--- DATA Enclosed Below ---
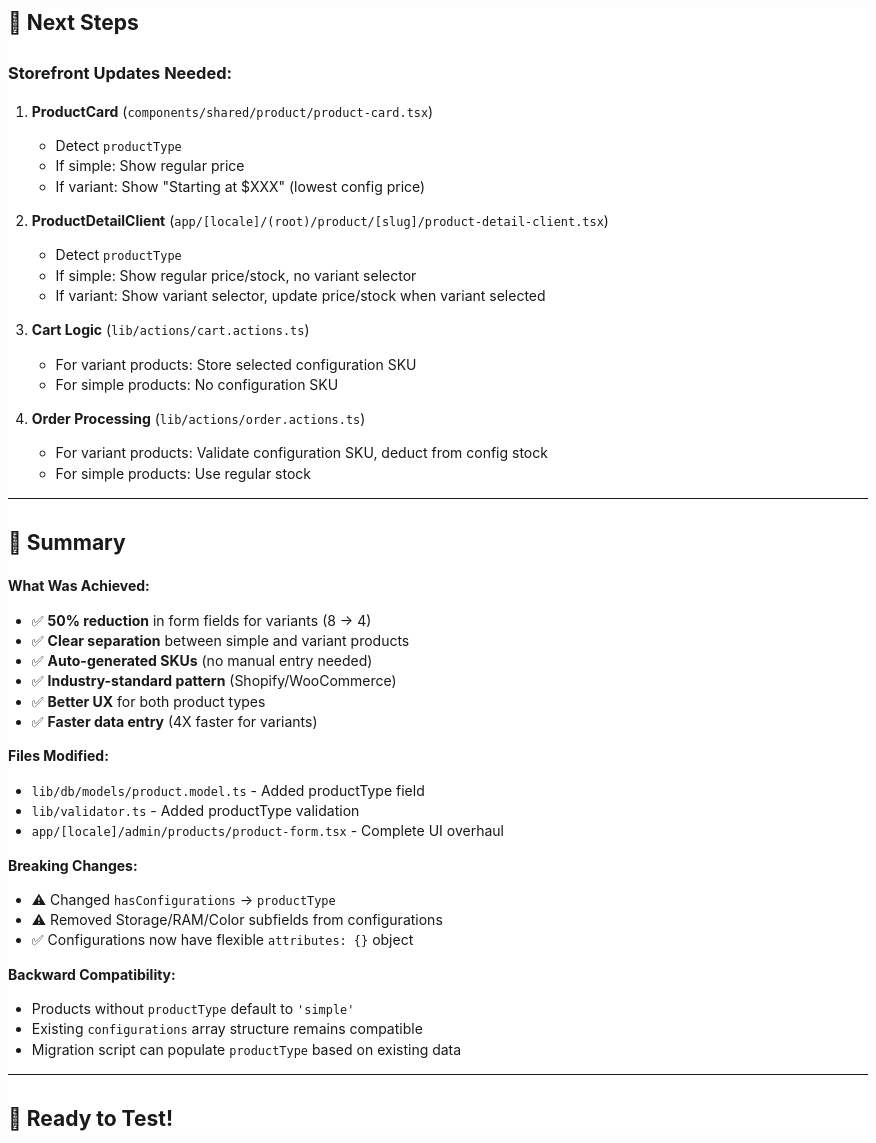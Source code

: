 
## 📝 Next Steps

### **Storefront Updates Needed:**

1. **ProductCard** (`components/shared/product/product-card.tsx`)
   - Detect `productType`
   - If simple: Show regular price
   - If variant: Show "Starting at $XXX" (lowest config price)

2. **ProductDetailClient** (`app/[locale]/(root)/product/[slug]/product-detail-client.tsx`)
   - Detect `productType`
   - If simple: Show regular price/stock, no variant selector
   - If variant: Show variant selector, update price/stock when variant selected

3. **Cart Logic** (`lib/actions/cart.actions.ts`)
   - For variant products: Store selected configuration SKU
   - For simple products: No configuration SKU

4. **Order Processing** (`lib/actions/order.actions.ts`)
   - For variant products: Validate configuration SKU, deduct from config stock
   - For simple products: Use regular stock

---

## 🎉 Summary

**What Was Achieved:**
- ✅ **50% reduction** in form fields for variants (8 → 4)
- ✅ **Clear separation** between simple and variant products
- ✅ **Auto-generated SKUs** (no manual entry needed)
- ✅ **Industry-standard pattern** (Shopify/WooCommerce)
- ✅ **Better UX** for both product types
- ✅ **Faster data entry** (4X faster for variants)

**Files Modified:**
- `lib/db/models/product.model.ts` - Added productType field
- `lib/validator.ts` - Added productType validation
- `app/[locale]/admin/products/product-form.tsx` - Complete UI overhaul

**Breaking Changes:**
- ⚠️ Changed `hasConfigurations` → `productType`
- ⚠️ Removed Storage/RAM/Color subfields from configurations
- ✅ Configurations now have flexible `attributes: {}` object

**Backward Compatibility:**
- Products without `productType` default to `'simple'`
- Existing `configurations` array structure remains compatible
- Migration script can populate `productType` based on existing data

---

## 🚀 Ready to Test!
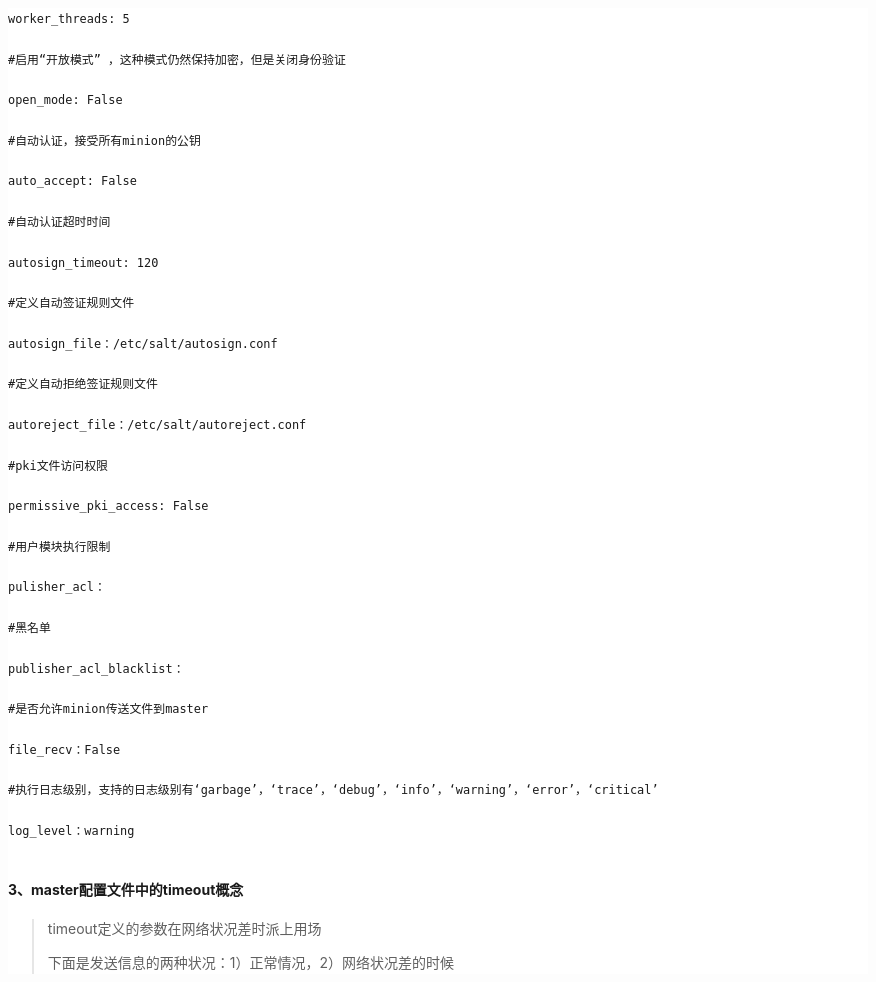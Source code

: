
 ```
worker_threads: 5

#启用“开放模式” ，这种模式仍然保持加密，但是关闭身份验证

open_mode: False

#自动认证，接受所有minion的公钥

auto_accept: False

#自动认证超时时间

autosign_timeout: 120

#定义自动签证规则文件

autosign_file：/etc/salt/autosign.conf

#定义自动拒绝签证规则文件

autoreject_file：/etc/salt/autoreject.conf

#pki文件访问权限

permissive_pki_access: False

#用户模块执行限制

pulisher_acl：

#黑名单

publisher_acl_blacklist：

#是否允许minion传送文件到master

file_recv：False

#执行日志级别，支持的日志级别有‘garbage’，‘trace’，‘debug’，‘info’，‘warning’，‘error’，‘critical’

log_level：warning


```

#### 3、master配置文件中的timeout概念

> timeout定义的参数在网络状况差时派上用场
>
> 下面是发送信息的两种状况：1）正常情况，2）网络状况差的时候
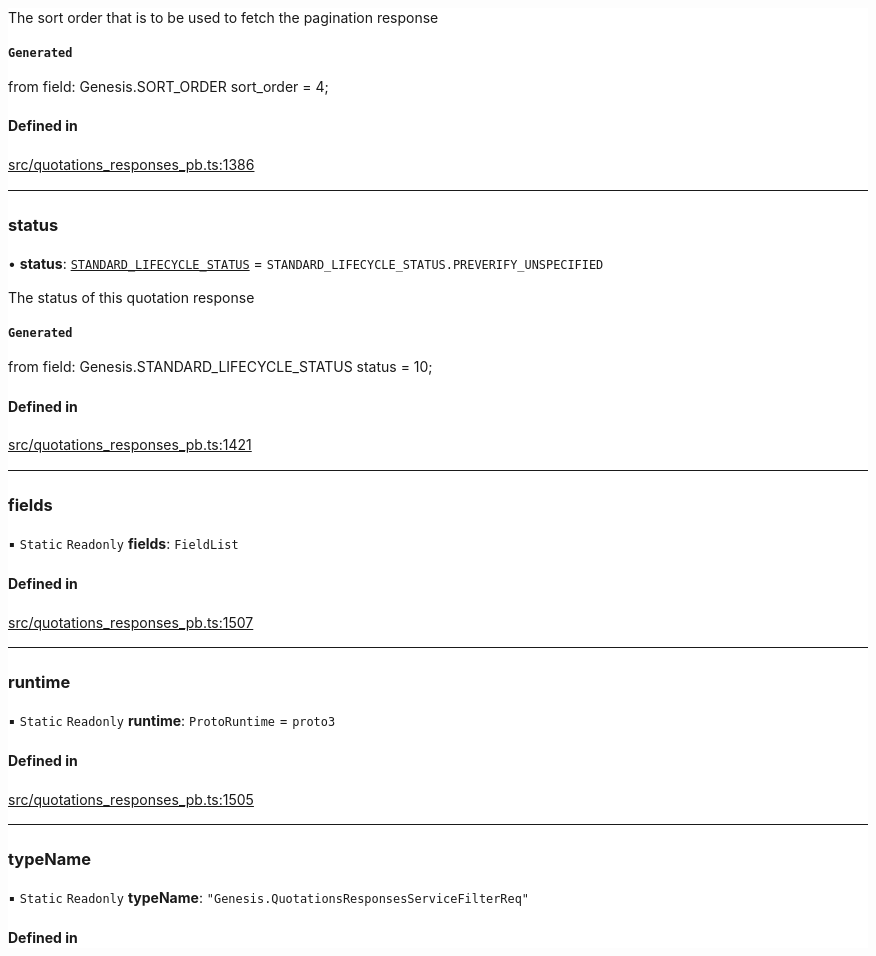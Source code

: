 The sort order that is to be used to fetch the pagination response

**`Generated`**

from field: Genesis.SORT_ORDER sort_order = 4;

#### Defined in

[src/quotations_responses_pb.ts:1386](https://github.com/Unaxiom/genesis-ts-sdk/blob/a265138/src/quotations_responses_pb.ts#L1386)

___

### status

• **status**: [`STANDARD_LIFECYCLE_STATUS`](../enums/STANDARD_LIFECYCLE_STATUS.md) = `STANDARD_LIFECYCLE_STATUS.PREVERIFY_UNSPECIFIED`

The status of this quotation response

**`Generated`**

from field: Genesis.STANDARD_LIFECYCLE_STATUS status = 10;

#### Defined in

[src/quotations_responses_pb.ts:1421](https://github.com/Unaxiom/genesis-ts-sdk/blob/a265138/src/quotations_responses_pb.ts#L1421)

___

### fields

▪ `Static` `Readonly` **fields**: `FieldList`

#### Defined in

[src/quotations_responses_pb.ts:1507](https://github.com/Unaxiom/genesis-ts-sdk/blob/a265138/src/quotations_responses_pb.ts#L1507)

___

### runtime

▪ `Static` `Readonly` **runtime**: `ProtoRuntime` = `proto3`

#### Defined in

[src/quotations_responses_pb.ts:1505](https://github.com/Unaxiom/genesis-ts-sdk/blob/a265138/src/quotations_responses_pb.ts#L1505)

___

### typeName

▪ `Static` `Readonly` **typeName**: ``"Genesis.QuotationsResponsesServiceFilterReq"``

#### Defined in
--- End of Enclosed DATA ---
--- DATA Enclosed Below ---
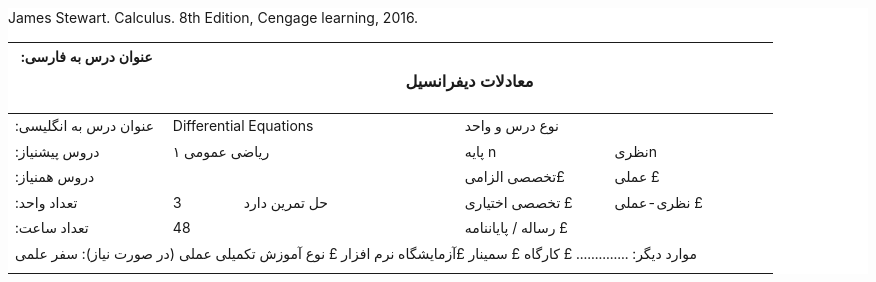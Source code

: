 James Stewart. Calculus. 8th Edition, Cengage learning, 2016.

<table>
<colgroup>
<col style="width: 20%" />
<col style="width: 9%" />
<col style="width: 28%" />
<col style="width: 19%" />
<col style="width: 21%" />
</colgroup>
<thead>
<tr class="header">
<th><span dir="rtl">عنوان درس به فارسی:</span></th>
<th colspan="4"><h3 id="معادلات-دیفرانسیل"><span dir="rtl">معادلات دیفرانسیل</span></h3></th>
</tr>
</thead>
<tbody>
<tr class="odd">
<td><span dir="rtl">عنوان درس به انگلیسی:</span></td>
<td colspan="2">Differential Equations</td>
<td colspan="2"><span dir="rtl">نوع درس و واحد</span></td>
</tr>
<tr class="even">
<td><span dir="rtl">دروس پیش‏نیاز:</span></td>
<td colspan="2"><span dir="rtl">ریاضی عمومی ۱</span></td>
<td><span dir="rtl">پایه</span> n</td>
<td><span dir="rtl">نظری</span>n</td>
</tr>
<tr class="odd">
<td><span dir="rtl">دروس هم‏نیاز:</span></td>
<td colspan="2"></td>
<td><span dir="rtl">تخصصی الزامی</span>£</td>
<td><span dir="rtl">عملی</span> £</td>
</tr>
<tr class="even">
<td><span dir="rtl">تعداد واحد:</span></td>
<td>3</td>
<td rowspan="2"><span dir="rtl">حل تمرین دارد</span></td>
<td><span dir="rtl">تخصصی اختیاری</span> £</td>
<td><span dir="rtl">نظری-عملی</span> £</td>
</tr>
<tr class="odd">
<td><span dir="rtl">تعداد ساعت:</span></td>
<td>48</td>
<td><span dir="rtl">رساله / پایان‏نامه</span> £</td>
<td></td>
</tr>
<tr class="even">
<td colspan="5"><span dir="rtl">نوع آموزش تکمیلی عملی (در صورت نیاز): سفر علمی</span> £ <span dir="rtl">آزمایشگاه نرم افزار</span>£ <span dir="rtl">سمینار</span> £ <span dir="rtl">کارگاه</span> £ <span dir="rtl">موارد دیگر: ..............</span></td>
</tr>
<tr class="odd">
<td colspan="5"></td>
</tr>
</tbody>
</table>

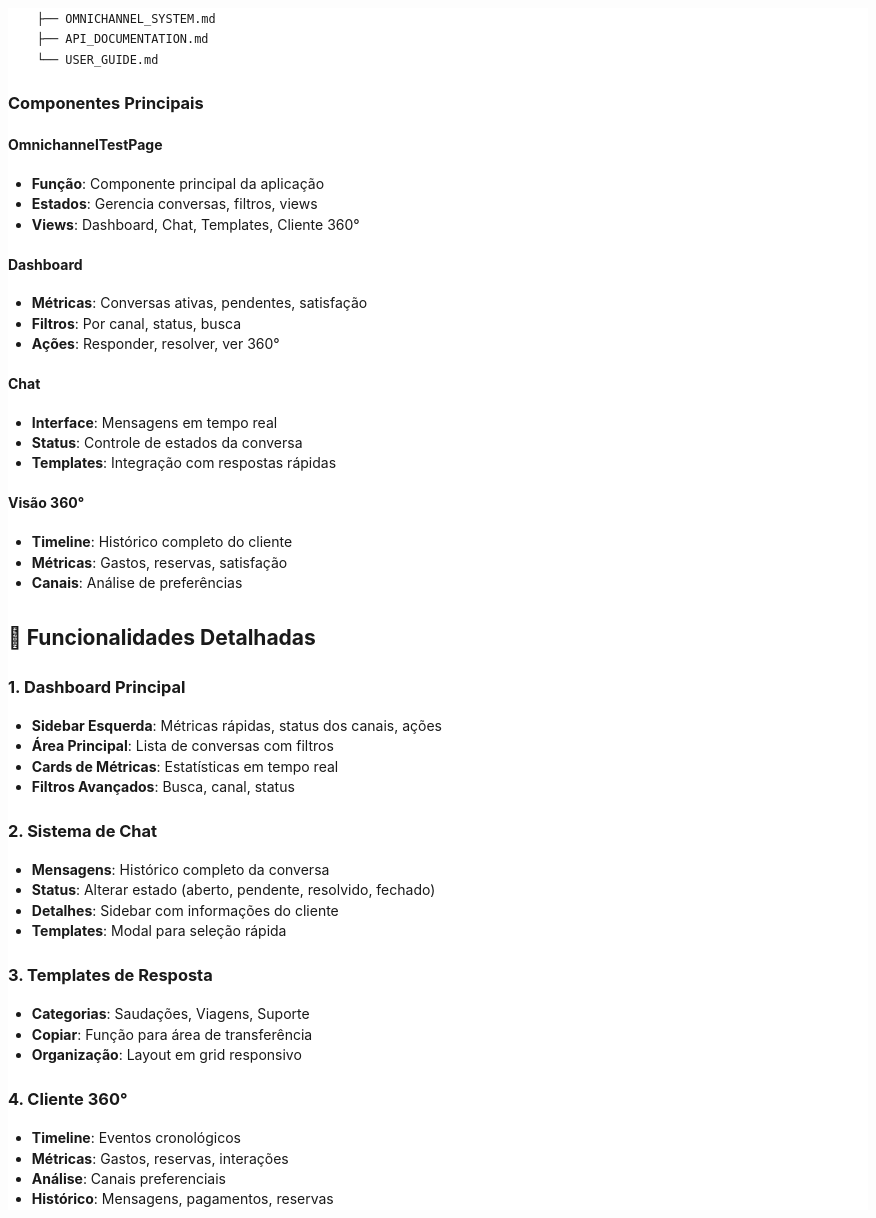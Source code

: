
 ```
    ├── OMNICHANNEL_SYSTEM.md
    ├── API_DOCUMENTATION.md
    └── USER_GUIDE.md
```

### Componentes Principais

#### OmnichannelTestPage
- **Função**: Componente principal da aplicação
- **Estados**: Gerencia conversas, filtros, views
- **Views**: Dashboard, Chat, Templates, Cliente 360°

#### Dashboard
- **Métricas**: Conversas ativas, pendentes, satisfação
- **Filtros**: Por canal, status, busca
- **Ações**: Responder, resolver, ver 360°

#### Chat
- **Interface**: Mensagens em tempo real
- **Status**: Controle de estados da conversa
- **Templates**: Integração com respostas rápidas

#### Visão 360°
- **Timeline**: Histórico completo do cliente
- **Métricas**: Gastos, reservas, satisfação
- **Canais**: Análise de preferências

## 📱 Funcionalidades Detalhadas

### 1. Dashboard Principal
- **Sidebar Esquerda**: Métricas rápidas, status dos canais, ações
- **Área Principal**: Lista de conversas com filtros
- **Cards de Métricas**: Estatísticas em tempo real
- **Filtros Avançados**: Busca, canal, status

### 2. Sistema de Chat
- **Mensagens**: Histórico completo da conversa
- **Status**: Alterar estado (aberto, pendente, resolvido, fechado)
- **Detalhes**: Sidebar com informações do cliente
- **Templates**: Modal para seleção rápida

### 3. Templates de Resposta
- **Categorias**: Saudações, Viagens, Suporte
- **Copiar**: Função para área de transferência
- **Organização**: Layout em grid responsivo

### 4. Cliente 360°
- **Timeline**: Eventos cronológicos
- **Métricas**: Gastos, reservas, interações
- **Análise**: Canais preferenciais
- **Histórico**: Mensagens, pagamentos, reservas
--- End of Enclosed DATA ---
* TASK DETAILS *
Taking the entries above, write out exactly each line from the one holding "- **Detalhes**: Sidebar" to the one holding "- **Histórico**: Mensagens, pagamentos, reservas", both included, and stop there.

* EXERCISE RESPONSE *
- **Detalhes**: Sidebar com informações do cliente
- **Templates**: Modal para seleção rápida

### 3. Templates de Resposta
- **Categorias**: Saudações, Viagens, Suporte
- **Copiar**: Função para área de transferência
- **Organização**: Layout em grid responsivo

### 4. Cliente 360°
- **Timeline**: Eventos cronológicos
- **Métricas**: Gastos, reservas, interações
- **Análise**: Canais preferenciais
- **Histórico**: Mensagens, pagamentos, reservas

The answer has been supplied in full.